Open network environment helps people fully enjoy the convenience of the network。However, in the mean time, all sorts of attacks, aimed at destroying the network, are increasing day by day. The Intrusion Detection System (IDS), one of the critical techniques to protect the security of network, is being made much account of. In the sight of Data Mining (DM), Intrusion Detecting is the processes of classifying audit data. The algorithms of Intrusion Detecting Classification, the core of the IDS, are being hot studied by the DM researchers. The rapid changes of intrusion techniques as well as the Intrusion Detection Audit data, huge with high dimensional and full of redundant attributes, cause unwarranted to real-time, long training period, as well as low detecting rate. With the motivation of improving the performance of real-time and enhancing time performance and precision of detecting model, we start our research towards Intrusion Detection based on the Na(?)ve Bayes.
     The contributions of this dissertation are as follows:
     (1)The application of Data Mining techniques in the Intrusion Detection was summarized firstly. Many popular adopted feature selection methods and classic Bayesian classification algorithms are analyzed, combined with experimental analysis.
     (2)Considering the requirement of conditional independent hypothesis of Naive Bayes Classifier and aiming at eliminating redundant and irrelevance attributes from Intrusion Detection audit data, the theory of One-R was brought into the research of Nai've Bayes Intrusion Detection classifier. Therefore, A two-step method for feature selection, based on the One-R and supervised by the Naive Bayes, is proposed(One-R-BF for short).Experiment shows that One-R-BF is superior to other feature selection methods for Na(?)ve Bayes Classifier.

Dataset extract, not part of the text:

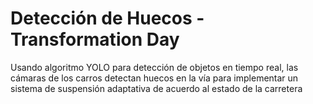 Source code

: # Detección de Huecos - Transformation Day

Usando algoritmo YOLO para detección de objetos en tiempo real, las cámaras de los carros detectan huecos en la vía para implementar un sistema de suspensión adaptativa de acuerdo al estado de la carretera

     (3)Consequently, in order to conform to the requirement of real-time performance, a Naive Bayse Classifier combined with One-R-BF is presented (One-R-NBC for short) and applied to Intrusion Detecting. Experiment shows that One-R-NBC has a lower cost and better precision than C4.5. While it's critical to update the classifier model, the real-time performance of One-R-NBC is much better than that of C4.5.
     (4)Finally, a distributed method is adopted to improve the One-R-NBC, targeting at solving the possible over fitting problem of the classification model. According to the experiment, this new method (D-One-R-NBC) is efficient and somewhat avoid the problem of over fitting.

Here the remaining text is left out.